At the end of the second meeting, the group reflected on their group work and collaboration (see Fig. 5). The students valued individual work for its purpose for the group work: getting the group to work, for the group to be able to come up with a solution, and for everyone to be able to contribute to the group. Anna stated, “I mean, to a certain extent you need to work alone to actually have something to say to the group.” She also mentioned the risk that without individual work before group work, the group could be steered too easily by single persons. David valued individual work because there are no distractions. However, both Anna and Jakob mentioned that they feel little enjoyment (if at all) during the individual work, “the solitary path” (Jakob), and insecurity (Anna: “you’re not sure about anything, you want confirmation”). The students related group work to enjoyment and to a feeling of safety: Either they got confirmation that their solutions from single work were correct or, if they made a mistake, they got corrected, which made them feel safe.

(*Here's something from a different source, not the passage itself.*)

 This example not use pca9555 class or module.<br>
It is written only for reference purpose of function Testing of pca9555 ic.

Especially Anna emphasized the feeling of safety. They also valued everyone’s contribution to the group. Yet, the students did not value group work only because of safety reasons: They also mentioned the benefit of having all the group members’ ideas, which indicated the valence of content collaboration.

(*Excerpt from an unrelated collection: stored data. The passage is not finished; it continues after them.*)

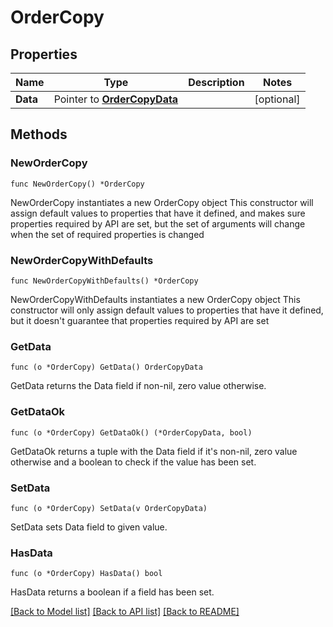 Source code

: # OrderCopy

## Properties

Name | Type | Description | Notes
------------ | ------------- | ------------- | -------------
**Data** | Pointer to [**OrderCopyData**](OrderCopyData.md) |  | [optional] 

## Methods

### NewOrderCopy

`func NewOrderCopy() *OrderCopy`

NewOrderCopy instantiates a new OrderCopy object
This constructor will assign default values to properties that have it defined,
and makes sure properties required by API are set, but the set of arguments
will change when the set of required properties is changed

### NewOrderCopyWithDefaults

`func NewOrderCopyWithDefaults() *OrderCopy`

NewOrderCopyWithDefaults instantiates a new OrderCopy object
This constructor will only assign default values to properties that have it defined,
but it doesn't guarantee that properties required by API are set

### GetData

`func (o *OrderCopy) GetData() OrderCopyData`

GetData returns the Data field if non-nil, zero value otherwise.

### GetDataOk

`func (o *OrderCopy) GetDataOk() (*OrderCopyData, bool)`

GetDataOk returns a tuple with the Data field if it's non-nil, zero value otherwise
and a boolean to check if the value has been set.

### SetData

`func (o *OrderCopy) SetData(v OrderCopyData)`

SetData sets Data field to given value.

### HasData

`func (o *OrderCopy) HasData() bool`

HasData returns a boolean if a field has been set.


[[Back to Model list]](../README.md#documentation-for-models) [[Back to API list]](../README.md#documentation-for-api-endpoints) [[Back to README]](../README.md)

At the beginning of the third meeting, when the students recalled what they were working on in the second meeting, Anna said: “The dominos! (chuckling) (everyone chuckling, laughing) I was just explaining that to my friend. This felt so professional! (throwing her hair back with one hand) (everyone laughing).” Her utterance and chuckling indicate joy and pride, and that the collaborative work influenced her self-efficacy in a positive way. The group appeared to realize their collective efficacy, which “is developed when a group works” (Pantziara, 2016, p. 7).

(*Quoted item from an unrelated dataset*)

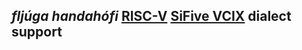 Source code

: ## *fljúga handahófi* [RISC-V]() [SiFive VCIX](https://www.sifive.com/document-file/sifive-vector-coprocessor-interface-vcix-software) dialect support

Taking together the data from group work and student reflection in meeting 2 (snapshots in Fig. 5), we see that Anna’s affective field—together with the group’s—was positively affected: For example, her positive emotions of feeling happy and safe went along with increased interest in within-solution PP, which again went along with her feeling professional (self-efficacy). PP activities and attractions in the affective field went hand in hand.

Fig. 5
figure 5

Affective field during the group work (top) and after the 2nd meeting (bottom) (blue entries relate to Anna)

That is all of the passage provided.